In a narrative move that subverts the typical romantic comedy genre structure, Rhys arrives too late with his declaration of love. However, instead of making Vivi’s big moment be about his own feelings, Rhys gives her space to focus on the task at hand. He recognizes that Vivi is taking on more powerful magic than she ever has before, and he knows that now is not the time to pull her focus away. Vivi will not be able to raise Aelwyd’s spirit if she is distracted by declarations of love. Rhys’s grand gesture is not the rush to proclaim love that one might see at the end of a rom-com movie; rather, his is at the novel’s very end, when he returns to Graves Glen to be with Vivi for good. Similarly, Rhys does not rush to defend his ancestor’s wrongdoings to protect his own status. He learns what Gryffud did, recognizes how wrong his actions were, and immediately makes a promise and a tangible plan for including Aelwyd’s legacy and correcting people’s view of Gryffud. Rhys’s offer to sacrifice his own life to satisfy Aelwyd’s revenge is indeed a grand gesture—albeit one Vivi does not consciously hear or see since she is possessed by Aelwyd’s spirit—but his willingness to die to save Vivi’s home evokes the cards from his earlier tarot reading: The Lovers, the sacrifice, the commitment.

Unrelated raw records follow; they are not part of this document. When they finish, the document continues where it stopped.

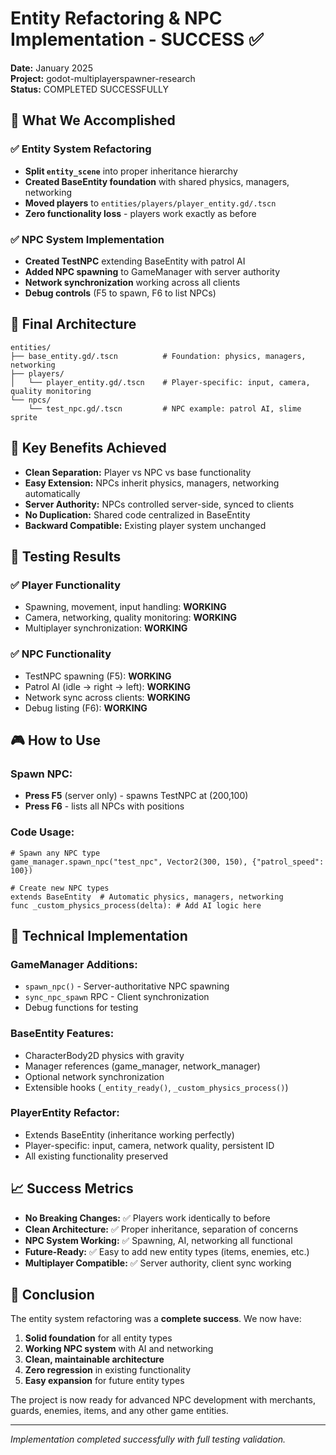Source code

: # Entity Refactoring & NPC Implementation - SUCCESS ✅

**Date:** January 2025  
**Project:** godot-multiplayerspawner-research  
**Status:** COMPLETED SUCCESSFULLY  

## 🎯 What We Accomplished

### ✅ **Entity System Refactoring**
- **Split `entity_scene`** into proper inheritance hierarchy
- **Created BaseEntity foundation** with shared physics, managers, networking
- **Moved players** to `entities/players/player_entity.gd/.tscn`
- **Zero functionality loss** - players work exactly as before

### ✅ **NPC System Implementation**  
- **Created TestNPC** extending BaseEntity with patrol AI
- **Added NPC spawning** to GameManager with server authority
- **Network synchronization** working across all clients
- **Debug controls** (F5 to spawn, F6 to list NPCs)

## 📁 Final Architecture

```
entities/
├── base_entity.gd/.tscn          # Foundation: physics, managers, networking
├── players/
│   └── player_entity.gd/.tscn    # Player-specific: input, camera, quality monitoring
└── npcs/
    └── test_npc.gd/.tscn         # NPC example: patrol AI, slime sprite
```

## 🚀 Key Benefits Achieved

- **Clean Separation:** Player vs NPC vs base functionality
- **Easy Extension:** NPCs inherit physics, managers, networking automatically
- **Server Authority:** NPCs controlled server-side, synced to clients
- **No Duplication:** Shared code centralized in BaseEntity
- **Backward Compatible:** Existing player system unchanged

## 🧪 Testing Results

### **✅ Player Functionality**
- Spawning, movement, input handling: **WORKING**
- Camera, networking, quality monitoring: **WORKING** 
- Multiplayer synchronization: **WORKING**

### **✅ NPC Functionality**
- TestNPC spawning (F5): **WORKING**
- Patrol AI (idle → right → left): **WORKING**
- Network sync across clients: **WORKING**
- Debug listing (F6): **WORKING**

## 🎮 How to Use

### **Spawn NPC:**
- **Press F5** (server only) - spawns TestNPC at (200,100)
- **Press F6** - lists all NPCs with positions

### **Code Usage:**
```gdscript
# Spawn any NPC type
game_manager.spawn_npc("test_npc", Vector2(300, 150), {"patrol_speed": 100})

# Create new NPC types
extends BaseEntity  # Automatic physics, managers, networking
func _custom_physics_process(delta): # Add AI logic here
```

## 🔧 Technical Implementation

### **GameManager Additions:**
- `spawn_npc()` - Server-authoritative NPC spawning
- `sync_npc_spawn` RPC - Client synchronization
- Debug functions for testing

### **BaseEntity Features:**
- CharacterBody2D physics with gravity
- Manager references (game_manager, network_manager)
- Optional network synchronization
- Extensible hooks (`_entity_ready()`, `_custom_physics_process()`)

### **PlayerEntity Refactor:**
- Extends BaseEntity (inheritance working perfectly)
- Player-specific: input, camera, network quality, persistent ID
- All existing functionality preserved

## 📈 Success Metrics

- **No Breaking Changes:** ✅ Players work identically to before
- **Clean Architecture:** ✅ Proper inheritance, separation of concerns
- **NPC System Working:** ✅ Spawning, AI, networking all functional
- **Future-Ready:** ✅ Easy to add new entity types (items, enemies, etc.)
- **Multiplayer Compatible:** ✅ Server authority, client sync working

## 🎉 Conclusion

The entity system refactoring was a **complete success**. We now have:

1. **Solid foundation** for all entity types
2. **Working NPC system** with AI and networking  
3. **Clean, maintainable architecture**
4. **Zero regression** in existing functionality
5. **Easy expansion** for future entity types

The project is now ready for advanced NPC development with merchants, guards, enemies, items, and any other game entities.

---

*Implementation completed successfully with full testing validation.*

Inside the ley-lines cave, Vivi, Gwyn, and Elaine work together to restore stability to the town’s magic. Vivi demonstrates remarkable reasoning skills in the novel’s climactic chapters, deducing the solution for saving Graves Glen’s magic. If Aelwyd’s life force powered the ley lines, and her blood magic strengthened Vivi’s hex, then her blood combined with Gwyn’s and Elaine’s ought to be enough to fortify the ley lines with Jones life force once again. Between the three of them, their combined power charges the lines and distributes the physical toll of the intense magical output so that they all survive. As the ley lines change from black to purple, the decay and instability heals as well, and the flash of bright white light they see during the transformation has a cleansing, almost holy, restorative power.
The novel’s conclusion sees Rhys and Vivi reunite and fully commit to one another, but the closing chapter also shows Vivi embracing her “witchy” side and teaching classes in both the witchery and human history departments at Penhaven College. Not only does this signal an expansion of Vivi’s comfort zone, but it also shows the reader how far Vivi has come since the novel opened. In the early pages, Vivi did not even speak to the witchery professors, nor did she seriously entertain the thought of studying or teaching witchy subjects. Now, she has fully come into her own as a powerful sorceress, and she has done so on her terms—in a dress she loves, working with her chosen and blood families.